US military installations in Hawaii not only have big plans for solar farms and leasing land and facilities to HECO for green-energy projects; they want to put their own uniformed engineers to work in research and innovation, partnering with Hawaiian and mainland entrepreneurs. Even a lot of their research money is coming from private investment in this research and development activity, with hopes of patents and future revenue streams going to the private sector. These military research centers, coupled with the state-backed Excelerator and other R&D enterprises, have the potential to make Hawaii an indispensable center for green-energy innovation and to allow the state to profit from breakthroughs and from selling them abroad.
 
Considering Hawaii is so isolated i don't think any of their decisions bare any implications on the mainland. Whatever works for them is fine by me.
 
Your thread doesn't conform to USMB rules. In fact, I don't think you even read it before you copy/pasted it. Douche.
 
Considering Hawaii is so isolated i don't think any of their decisions bare any implications on the mainland. Whatever works for them is fine by me.

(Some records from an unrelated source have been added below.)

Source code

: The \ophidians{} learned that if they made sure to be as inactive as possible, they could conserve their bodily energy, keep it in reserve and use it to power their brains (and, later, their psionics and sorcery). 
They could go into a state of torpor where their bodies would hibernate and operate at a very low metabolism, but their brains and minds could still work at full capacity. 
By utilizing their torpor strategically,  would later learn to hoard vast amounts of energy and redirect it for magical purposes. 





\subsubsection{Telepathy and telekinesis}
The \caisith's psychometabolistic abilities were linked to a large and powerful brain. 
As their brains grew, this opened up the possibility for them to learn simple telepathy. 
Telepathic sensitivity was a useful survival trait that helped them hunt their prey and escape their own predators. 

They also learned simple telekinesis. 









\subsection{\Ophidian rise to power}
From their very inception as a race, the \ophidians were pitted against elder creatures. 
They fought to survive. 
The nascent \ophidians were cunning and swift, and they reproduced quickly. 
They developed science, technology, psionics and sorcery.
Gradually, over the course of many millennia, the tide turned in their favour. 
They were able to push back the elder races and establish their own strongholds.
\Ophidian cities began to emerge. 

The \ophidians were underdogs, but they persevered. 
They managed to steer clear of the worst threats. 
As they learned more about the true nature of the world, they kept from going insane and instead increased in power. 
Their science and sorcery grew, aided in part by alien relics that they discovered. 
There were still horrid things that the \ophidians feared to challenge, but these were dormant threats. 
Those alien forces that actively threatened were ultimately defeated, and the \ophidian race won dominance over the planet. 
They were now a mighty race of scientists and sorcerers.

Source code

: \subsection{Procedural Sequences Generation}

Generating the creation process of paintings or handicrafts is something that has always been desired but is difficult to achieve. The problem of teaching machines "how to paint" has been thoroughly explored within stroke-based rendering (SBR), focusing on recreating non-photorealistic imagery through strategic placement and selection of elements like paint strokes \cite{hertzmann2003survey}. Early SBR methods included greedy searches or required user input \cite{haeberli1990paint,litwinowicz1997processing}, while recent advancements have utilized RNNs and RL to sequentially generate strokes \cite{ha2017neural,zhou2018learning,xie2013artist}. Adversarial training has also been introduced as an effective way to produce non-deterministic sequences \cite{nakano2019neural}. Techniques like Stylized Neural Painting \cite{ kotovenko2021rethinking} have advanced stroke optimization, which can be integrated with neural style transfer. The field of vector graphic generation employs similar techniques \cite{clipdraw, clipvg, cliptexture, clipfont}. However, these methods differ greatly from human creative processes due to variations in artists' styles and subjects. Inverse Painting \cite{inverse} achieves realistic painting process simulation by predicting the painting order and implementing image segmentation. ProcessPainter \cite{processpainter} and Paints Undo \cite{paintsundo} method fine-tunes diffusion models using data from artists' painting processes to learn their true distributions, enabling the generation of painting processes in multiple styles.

Geothermal is conisidered "renewable", and I think being on top of a large thermal hotspot would be cheating.....
 
Its a great idea for the islands as long as its viable for them.

Everything on the islands has to be imported at great cost so if they can use geothermal good for them.
 
Its a great idea for the islands as long as its viable for them.

Everything on the islands has to be imported at great cost so if they can use geothermal good for them.

The issue is our usual "something from nothing" renewable advocates will trump this as something other States should emulate.

Considering most of them lack large hot pools of liquid magma underneath them, this is not feasible for them.